The Clinton establishment knew this kind of talk wouldn’t fly in fly-over country (hint: that’s us). It was too radical. Too impractical. Too communist. So they laughed at Bernie and encouraged him to say what he said.

Little did we know.

Andrew Cuomo, with a watchful eye on his own 2020 political ambitions, decided to see Bernie’s idea through. With the State Assembly and Senate his willing accomplices, he offered “free tuition*” to anyone interested in playing along. (For more about the asterisk, read “Cuomo’s ‘Free’ Tuition Plan Reveals His Techno-Ignorance,” Mendon-Honeoye Falls-Lima Sentinel, January 12, 2017, one of several award-winning editorials on New York State politics published by the Sentinel that year).

The rest of America chalked it up as “just another Blue State thing.”

Little did they know.

Not long after Cuomo’s gambit with taxpayer money, an unknown bartender in her twenties defeated an incumbent to win the Democrat nomination in a congressional district no Republican dare run. She brought with her an enthusiasm on par with the combined hysteria of a 2016 Sanders rally. Along with that, she become an icon of vitality for the idealist ramblings of the only avowed socialist ever to be elected to the U.S. Senate.

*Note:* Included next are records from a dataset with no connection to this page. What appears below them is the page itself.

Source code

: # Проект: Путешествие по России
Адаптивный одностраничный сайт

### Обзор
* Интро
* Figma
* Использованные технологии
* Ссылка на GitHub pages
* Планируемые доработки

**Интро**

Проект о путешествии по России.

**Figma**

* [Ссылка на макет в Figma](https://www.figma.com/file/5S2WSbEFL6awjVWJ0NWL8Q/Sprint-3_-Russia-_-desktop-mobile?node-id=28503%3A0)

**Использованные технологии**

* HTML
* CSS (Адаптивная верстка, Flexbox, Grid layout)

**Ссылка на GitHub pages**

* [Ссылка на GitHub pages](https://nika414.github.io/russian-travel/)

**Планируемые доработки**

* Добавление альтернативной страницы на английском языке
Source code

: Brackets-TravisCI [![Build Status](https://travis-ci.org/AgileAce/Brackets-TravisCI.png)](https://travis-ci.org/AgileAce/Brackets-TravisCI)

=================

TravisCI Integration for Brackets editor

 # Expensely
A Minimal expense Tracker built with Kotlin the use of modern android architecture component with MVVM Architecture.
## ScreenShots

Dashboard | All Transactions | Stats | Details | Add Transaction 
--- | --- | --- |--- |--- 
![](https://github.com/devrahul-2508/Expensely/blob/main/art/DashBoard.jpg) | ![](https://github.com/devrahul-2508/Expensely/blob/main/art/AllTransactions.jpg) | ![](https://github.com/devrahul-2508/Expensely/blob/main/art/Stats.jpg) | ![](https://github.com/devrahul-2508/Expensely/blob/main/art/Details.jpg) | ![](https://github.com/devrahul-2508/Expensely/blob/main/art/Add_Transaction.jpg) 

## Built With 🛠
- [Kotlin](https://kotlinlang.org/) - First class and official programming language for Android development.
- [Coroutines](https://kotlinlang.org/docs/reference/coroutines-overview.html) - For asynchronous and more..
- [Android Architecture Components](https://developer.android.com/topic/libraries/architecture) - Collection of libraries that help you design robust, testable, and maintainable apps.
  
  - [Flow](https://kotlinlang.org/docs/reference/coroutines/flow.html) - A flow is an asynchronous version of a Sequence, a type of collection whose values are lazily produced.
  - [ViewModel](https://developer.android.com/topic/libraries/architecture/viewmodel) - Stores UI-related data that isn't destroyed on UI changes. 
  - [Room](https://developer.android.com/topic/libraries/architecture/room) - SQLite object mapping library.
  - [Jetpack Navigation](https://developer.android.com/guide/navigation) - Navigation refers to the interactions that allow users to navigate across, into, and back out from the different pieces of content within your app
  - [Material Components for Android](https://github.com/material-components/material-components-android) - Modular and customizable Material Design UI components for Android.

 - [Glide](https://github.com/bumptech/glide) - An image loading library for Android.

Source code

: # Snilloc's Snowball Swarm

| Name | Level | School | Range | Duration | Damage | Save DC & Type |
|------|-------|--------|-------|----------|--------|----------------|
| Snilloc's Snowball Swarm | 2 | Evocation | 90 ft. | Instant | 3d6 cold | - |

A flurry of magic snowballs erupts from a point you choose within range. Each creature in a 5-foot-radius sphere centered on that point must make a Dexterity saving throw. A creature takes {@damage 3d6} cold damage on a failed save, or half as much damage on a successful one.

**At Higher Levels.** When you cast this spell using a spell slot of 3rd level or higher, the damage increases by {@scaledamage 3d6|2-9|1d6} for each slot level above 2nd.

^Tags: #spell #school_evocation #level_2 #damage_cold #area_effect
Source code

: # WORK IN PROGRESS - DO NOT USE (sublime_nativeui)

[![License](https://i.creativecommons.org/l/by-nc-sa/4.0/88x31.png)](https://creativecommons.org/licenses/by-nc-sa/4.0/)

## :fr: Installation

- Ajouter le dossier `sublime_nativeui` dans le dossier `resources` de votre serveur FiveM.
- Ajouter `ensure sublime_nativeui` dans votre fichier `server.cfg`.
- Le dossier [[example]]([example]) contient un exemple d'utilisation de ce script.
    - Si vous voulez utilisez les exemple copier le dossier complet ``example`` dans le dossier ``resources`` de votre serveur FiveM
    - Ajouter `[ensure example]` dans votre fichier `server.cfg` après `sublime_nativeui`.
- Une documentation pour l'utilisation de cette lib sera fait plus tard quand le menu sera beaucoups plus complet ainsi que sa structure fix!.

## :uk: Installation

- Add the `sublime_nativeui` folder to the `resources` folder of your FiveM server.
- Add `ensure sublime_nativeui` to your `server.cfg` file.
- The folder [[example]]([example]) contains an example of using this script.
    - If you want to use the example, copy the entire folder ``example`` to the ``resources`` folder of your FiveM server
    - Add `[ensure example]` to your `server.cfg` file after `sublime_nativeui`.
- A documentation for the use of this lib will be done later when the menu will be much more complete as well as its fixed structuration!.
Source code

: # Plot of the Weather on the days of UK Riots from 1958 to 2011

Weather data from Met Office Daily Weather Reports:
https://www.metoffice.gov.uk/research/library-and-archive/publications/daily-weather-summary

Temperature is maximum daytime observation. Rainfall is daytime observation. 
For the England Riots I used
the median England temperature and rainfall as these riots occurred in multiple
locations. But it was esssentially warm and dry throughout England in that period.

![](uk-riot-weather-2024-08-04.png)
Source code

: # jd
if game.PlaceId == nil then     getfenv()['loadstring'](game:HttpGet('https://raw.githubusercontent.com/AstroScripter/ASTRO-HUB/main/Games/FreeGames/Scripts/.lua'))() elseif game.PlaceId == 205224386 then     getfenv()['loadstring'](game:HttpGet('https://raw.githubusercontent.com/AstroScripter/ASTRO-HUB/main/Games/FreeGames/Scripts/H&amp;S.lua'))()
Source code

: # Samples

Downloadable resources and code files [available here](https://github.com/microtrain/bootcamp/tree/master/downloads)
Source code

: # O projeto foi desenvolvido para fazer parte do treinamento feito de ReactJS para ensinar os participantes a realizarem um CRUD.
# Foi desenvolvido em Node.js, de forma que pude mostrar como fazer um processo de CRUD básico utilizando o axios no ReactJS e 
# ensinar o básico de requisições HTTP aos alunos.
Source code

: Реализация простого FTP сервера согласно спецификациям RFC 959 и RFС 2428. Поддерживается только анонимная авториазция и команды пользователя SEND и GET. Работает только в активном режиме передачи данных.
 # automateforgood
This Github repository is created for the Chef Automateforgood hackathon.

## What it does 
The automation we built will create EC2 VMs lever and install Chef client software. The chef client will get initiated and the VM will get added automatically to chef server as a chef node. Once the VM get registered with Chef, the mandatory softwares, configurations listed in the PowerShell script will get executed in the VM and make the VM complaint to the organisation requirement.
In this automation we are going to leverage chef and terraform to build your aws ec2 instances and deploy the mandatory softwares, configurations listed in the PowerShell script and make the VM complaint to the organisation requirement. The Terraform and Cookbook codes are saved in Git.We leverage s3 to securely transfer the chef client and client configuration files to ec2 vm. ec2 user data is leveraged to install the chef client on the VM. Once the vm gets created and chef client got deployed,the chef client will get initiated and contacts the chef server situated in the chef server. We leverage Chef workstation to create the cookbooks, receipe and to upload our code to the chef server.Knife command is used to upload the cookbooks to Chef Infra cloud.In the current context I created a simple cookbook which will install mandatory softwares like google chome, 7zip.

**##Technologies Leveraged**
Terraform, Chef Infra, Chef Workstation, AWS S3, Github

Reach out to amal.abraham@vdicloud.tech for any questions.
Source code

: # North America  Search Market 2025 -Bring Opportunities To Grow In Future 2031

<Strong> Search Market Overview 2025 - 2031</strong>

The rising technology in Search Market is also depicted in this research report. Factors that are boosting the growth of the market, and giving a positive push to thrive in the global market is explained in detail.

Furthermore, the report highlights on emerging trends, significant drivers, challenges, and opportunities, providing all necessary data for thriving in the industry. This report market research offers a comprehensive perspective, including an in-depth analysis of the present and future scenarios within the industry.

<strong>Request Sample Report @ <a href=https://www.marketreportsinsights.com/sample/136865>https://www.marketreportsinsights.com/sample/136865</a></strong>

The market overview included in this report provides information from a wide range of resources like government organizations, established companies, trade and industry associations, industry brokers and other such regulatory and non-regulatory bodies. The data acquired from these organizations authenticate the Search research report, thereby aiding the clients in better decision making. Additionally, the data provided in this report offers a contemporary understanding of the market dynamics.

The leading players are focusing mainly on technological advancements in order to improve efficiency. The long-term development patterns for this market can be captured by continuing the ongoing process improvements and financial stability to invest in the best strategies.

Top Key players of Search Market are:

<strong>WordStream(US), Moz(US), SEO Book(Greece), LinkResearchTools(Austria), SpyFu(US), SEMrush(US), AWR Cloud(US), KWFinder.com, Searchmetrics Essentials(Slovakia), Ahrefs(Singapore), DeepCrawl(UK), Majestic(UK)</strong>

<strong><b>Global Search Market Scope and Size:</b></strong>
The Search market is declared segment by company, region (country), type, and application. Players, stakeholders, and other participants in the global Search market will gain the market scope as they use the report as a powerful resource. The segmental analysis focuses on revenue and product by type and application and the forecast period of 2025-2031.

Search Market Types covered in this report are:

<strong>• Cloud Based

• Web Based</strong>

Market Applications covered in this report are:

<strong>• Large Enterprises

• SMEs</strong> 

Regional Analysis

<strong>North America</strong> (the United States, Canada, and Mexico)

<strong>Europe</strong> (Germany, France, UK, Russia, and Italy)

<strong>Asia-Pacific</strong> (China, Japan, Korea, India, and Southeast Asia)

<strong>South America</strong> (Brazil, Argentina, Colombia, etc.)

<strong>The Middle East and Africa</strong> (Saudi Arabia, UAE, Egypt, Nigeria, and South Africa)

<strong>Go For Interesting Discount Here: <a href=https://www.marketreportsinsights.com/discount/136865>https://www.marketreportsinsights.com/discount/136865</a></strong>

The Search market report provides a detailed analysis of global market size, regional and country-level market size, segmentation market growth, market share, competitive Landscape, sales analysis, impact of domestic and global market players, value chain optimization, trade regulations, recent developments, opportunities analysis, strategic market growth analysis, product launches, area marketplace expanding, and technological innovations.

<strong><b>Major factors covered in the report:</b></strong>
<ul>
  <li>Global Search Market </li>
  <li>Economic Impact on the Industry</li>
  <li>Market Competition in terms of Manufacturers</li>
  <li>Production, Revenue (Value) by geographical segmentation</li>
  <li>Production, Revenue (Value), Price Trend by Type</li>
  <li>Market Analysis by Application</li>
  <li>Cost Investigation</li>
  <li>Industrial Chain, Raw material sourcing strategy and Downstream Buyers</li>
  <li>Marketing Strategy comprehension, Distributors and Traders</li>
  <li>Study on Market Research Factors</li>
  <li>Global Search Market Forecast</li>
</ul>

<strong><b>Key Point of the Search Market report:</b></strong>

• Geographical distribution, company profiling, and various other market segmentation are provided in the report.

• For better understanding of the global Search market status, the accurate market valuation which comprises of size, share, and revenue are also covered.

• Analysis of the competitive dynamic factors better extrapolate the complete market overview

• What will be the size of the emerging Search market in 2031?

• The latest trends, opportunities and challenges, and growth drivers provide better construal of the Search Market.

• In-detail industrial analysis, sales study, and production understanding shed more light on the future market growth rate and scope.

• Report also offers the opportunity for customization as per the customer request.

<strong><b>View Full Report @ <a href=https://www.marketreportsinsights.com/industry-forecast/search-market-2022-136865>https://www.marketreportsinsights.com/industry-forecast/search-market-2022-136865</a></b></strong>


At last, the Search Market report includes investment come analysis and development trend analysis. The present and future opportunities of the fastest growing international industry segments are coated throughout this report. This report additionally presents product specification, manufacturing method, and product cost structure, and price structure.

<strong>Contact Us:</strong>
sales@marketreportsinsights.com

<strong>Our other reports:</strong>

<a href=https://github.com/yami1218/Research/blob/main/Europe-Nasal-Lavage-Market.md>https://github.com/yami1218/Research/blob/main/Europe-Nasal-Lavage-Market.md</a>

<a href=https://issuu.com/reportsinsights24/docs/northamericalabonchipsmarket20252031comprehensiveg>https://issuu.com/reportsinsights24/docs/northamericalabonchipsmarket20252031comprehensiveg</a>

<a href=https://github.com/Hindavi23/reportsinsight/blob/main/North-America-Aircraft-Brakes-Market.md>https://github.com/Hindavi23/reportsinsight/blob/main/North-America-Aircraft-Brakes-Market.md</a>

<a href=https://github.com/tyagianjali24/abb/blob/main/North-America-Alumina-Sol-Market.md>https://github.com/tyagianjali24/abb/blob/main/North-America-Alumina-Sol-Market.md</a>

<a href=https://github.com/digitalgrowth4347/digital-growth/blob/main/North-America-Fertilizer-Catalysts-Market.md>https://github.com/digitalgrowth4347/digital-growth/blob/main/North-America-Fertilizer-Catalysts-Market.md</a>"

It wasn’t crazy Bernie anymore, the “Independent” that nearly won the presidential primary in a party he wasn’t registered in. Now it was “AOC” leading a new crusade of the young, following in the footsteps of their septuagenarian Pied Piper.

She speaks the same extreme ideas as Sanders, with one important difference: in 2019 these ideas aren’t considered extreme anymore.

OK, let’s take a step back. They are extreme and there’s a civil war going on in the Democrat party over them. It’s going to be a tug-of-war between now and the 2020 nominating convention. Only then will we know which side has won the right to lead the Democrat party against incumbent President Donald Trump.

Whether or not these ideas are “extreme,” there’s no question they have been honored with serious consideration by the mainstream media. This open discussion only makes matters worse for establishment Democrats. It hurts their ability to corral their party’s Young Turks. It legitimizes a brand positioning that only impresses already deep blue states and takes the Democrat Party further away from the vast middle ground of the heartland. Ironically, this land represents the ideological center where most true (unlike Bernie Sanders) “Independents” reside.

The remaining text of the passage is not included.